*Exercise prompt*. Your answer should consist of the lines in the following data that contain "KBytes".

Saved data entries
= Beginning of Section =

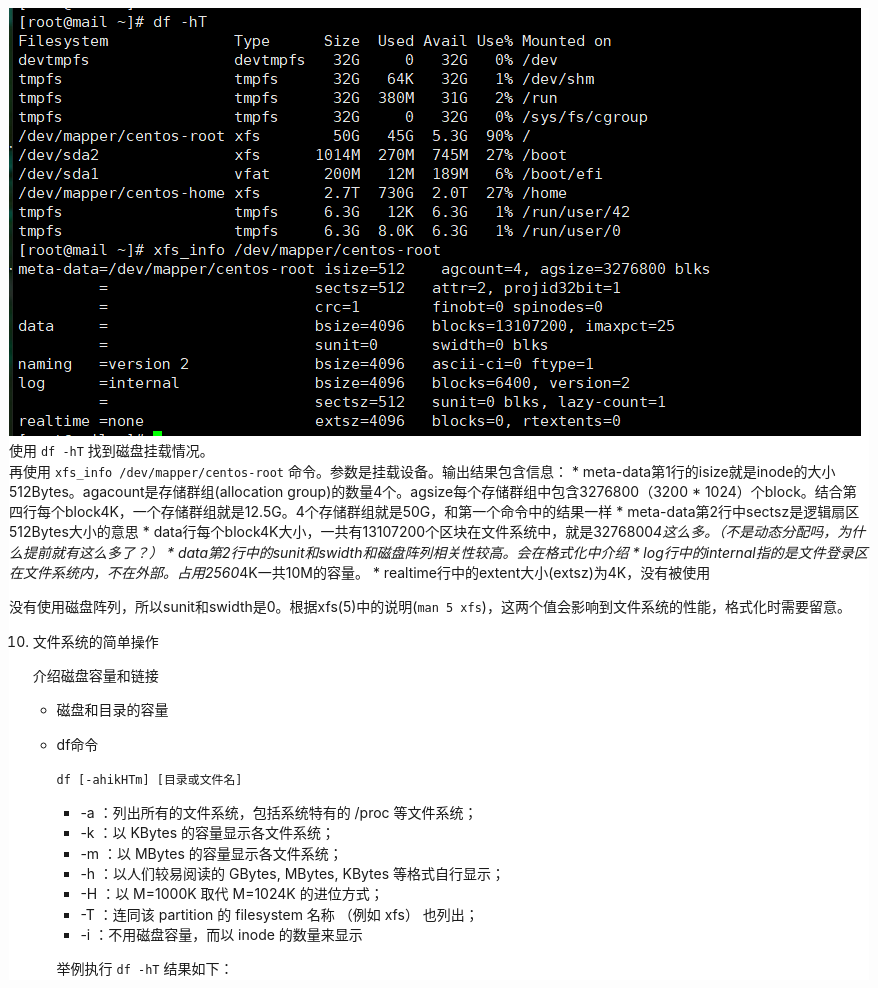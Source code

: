    ![xfs_info](./picture/xfs_info.png)</br>
   使用 `df -hT` 找到磁盘挂载情况。</br>
   再使用 `xfs_info /dev/mapper/centos-root` 命令。参数是挂载设备。输出结果包含信息：
      * meta-data第1行的isize就是inode的大小512Bytes。agacount是存储群组(allocation group)的数量4个。agsize每个存储群组中包含3276800（3200 * 1024）个block。结合第四行每个block4K，一个存储群组就是12.5G。4个存储群组就是50G，和第一个命令中的结果一样
      * meta-data第2行中sectsz是逻辑扇区512Bytes大小的意思
      * data行每个block4K大小，一共有13107200个区块在文件系统中，就是3276800*4这么多。（不是动态分配吗，为什么提前就有这么多了？）
      * data第2行中的sunit和swidth和磁盘阵列相关性较高。会在格式化中介绍
      * log行中的internal指的是文件登录区在文件系统内，不在外部。占用2560*4K一共10M的容量。
      * realtime行中的extent大小(extsz)为4K，没有被使用
   
   没有使用磁盘阵列，所以sunit和swidth是0。根据xfs(5)中的说明(`man 5 xfs`)，这两个值会影响到文件系统的性能，格式化时需要留意。

10. 文件系统的简单操作
    
    介绍磁盘容量和链接

    * 磁盘和目录的容量
    
    * df命令
    
        `df [-ahikHTm] [目录或文件名]`</br>
        * -a  ：列出所有的文件系统，包括系统特有的 /proc 等文件系统；
        * -k  ：以 KBytes 的容量显示各文件系统；
        * -m  ：以 MBytes 的容量显示各文件系统；
        * -h  ：以人们较易阅读的 GBytes, MBytes, KBytes 等格式自行显示；
        * -H  ：以 M=1000K 取代 M=1024K 的进位方式；
        * -T  ：连同该 partition 的 filesystem 名称 （例如 xfs） 也列出；
        * -i  ：不用磁盘容量，而以 inode 的数量来显示
      
        举例执行 `df -hT` 结果如下：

= End of Section =

*Answer below*.
        * -k  ：以 KBytes 的容量显示各文件系统；
        * -h  ：以人们较易阅读的 GBytes, MBytes, KBytes 等格式自行显示；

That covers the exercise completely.